On Monday EU foreign affairs chief Josep Borrell called the evacuation orders "unacceptable" and urged Israel to "renounce" a ground offensive.

The French foreign ministry said it "strongly opposed" an offensive on Rafah.

Gaza's bloodiest-ever war began following Hamas's unprecedented October 7 attack on Israel that resulted in the deaths of more than 1,170 people, mostly civilians, according to an AFP tally of Israeli official figures.

Israel estimates that 128 of the hostages abducted by Hamas on October 7 remain in Gaza, including 35 whom the military says are dead.

Vowing to destroy Hamas, Israel has conducted a retaliatory offensive that has killed at least 34,735 people in Gaza, mostly women and children, according to the Hamas-run territory's health ministry.

About 1.2 million people are sheltering in Rafah, according to the World Health Organization.

- Repeatedly bombed -

Soon after the war started, Israel told Palestinians in northern Gaza to move south to "safe zones" -- including Rafah near the Egyptian border.
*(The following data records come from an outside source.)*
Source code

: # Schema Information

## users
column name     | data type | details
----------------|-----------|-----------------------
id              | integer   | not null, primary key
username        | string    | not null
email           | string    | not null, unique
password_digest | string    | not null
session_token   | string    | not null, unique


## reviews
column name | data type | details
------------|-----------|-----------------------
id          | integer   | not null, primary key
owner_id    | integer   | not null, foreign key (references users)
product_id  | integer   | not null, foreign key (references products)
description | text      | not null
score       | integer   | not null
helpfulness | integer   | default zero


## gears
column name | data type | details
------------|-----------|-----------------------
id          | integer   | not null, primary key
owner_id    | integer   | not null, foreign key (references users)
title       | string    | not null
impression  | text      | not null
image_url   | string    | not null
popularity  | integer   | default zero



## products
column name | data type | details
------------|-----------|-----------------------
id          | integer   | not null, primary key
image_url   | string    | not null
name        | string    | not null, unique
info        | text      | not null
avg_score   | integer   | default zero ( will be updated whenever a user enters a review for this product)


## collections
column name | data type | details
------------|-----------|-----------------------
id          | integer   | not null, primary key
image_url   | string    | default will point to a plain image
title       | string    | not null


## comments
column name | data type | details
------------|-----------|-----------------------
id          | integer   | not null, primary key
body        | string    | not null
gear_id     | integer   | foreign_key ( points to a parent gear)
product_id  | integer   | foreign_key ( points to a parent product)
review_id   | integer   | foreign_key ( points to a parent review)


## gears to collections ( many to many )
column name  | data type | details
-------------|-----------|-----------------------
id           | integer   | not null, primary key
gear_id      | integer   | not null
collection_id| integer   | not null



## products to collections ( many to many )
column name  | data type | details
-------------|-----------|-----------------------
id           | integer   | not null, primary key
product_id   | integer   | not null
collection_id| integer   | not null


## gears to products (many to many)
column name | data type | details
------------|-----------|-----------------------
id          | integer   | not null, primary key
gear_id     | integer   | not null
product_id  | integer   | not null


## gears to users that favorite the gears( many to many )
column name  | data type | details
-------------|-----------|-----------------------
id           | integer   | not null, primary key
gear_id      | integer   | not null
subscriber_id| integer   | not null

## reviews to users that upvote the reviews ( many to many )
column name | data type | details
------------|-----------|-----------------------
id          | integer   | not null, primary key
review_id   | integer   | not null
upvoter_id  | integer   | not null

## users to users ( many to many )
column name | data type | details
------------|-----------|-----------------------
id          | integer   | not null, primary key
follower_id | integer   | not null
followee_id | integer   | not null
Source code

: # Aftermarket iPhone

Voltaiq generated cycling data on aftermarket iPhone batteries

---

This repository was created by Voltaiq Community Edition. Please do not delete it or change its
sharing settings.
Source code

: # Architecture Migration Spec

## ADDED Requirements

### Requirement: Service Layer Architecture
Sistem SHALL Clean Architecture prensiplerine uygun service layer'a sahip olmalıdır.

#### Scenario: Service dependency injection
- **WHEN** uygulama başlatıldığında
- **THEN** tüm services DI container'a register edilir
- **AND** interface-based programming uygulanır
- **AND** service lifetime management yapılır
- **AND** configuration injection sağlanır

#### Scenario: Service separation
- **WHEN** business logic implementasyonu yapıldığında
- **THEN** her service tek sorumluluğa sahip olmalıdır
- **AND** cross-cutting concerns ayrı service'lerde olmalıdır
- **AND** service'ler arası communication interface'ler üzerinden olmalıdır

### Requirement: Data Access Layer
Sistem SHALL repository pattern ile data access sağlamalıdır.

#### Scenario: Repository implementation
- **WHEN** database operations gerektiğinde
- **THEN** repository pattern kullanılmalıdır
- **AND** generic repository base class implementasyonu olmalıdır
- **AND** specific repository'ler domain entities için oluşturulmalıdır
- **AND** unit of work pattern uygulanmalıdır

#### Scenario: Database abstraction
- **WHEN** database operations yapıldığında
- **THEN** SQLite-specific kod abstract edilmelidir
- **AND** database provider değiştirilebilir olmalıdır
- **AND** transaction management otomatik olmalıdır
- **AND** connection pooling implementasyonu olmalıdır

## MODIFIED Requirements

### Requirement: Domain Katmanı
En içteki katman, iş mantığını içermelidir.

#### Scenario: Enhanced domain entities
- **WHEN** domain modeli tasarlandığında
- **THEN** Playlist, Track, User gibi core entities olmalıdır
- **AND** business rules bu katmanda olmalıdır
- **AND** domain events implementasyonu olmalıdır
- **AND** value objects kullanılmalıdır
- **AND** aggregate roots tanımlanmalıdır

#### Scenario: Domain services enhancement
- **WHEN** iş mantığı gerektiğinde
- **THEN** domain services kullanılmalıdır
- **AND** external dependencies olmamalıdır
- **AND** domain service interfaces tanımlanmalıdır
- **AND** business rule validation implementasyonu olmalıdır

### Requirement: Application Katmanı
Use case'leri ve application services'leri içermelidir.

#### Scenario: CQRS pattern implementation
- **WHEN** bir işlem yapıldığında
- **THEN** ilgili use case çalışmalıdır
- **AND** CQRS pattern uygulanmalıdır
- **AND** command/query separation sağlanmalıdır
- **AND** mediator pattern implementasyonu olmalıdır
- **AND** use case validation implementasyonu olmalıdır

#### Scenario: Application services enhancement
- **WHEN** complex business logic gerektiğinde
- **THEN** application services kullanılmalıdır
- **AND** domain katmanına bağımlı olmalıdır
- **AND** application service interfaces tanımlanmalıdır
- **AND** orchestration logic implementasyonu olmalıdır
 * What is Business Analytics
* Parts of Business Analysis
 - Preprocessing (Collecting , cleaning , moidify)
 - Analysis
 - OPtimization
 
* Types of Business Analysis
But Rafah has been repeatedly bombed -- including on Monday after the evacuation order -- and Palestinians say nowhere in Gaza is safe.

Emergency workers said air strikes killed 16 people in Rafah on Sunday, hours after Hamas rocket fire killed the Israeli soldiers in the Kerem Shalom border crossing area.

The strike led Israeli authorities to close the crossing, used to deliver aid, and in response the military said warplanes destroyed launchers from which they were fired.

Al-Qahera News, linked to Egyptian intelligence services, cited a high-level source on Monday as saying the rocket attack "caused truce negotiations to bog down".

- 'Breakdown' -

Despite the evacuation order, Hamas spokesman Abdul Latif al-Qanou told AFP the movement "will continue the negotiations positively".

CIA director Bill Burns, a mediator in the talks, was expected in Doha to meet Qatar's premier for "emergency" discussions, a source with knowledge of the truce talks told AFP.

The source, requesting anonymity because of the sensitivity of the issue, said the meeting would try "to see if the talks can be brought back on track".

A Hamas official close to the negotiations said Sunday the group's negotiators were headed from Cairo to Doha for "consultations", after weekend talks -- with no Israeli delegation present -- failed to produce a breakthrough.

Hamas negotiators are due back in Cairo on Tuesday, Al-Qahera News said.

The Qatar-based political chief of Hamas, Ismail Haniyeh, accused Netanyahu of sabotaging the talks, which Netanyahu's office on Monday called "an absolute lie".

Joost Hiltermann, Middle East and North Africa programme director at the International Crisis Group think-tank, told AFP that both the Hamas rocket fire on Sunday, and Israel's evacuation order, can be seen in the context of the truce talks.

"Whenever there's a breakdown, then the violence escalates," he said.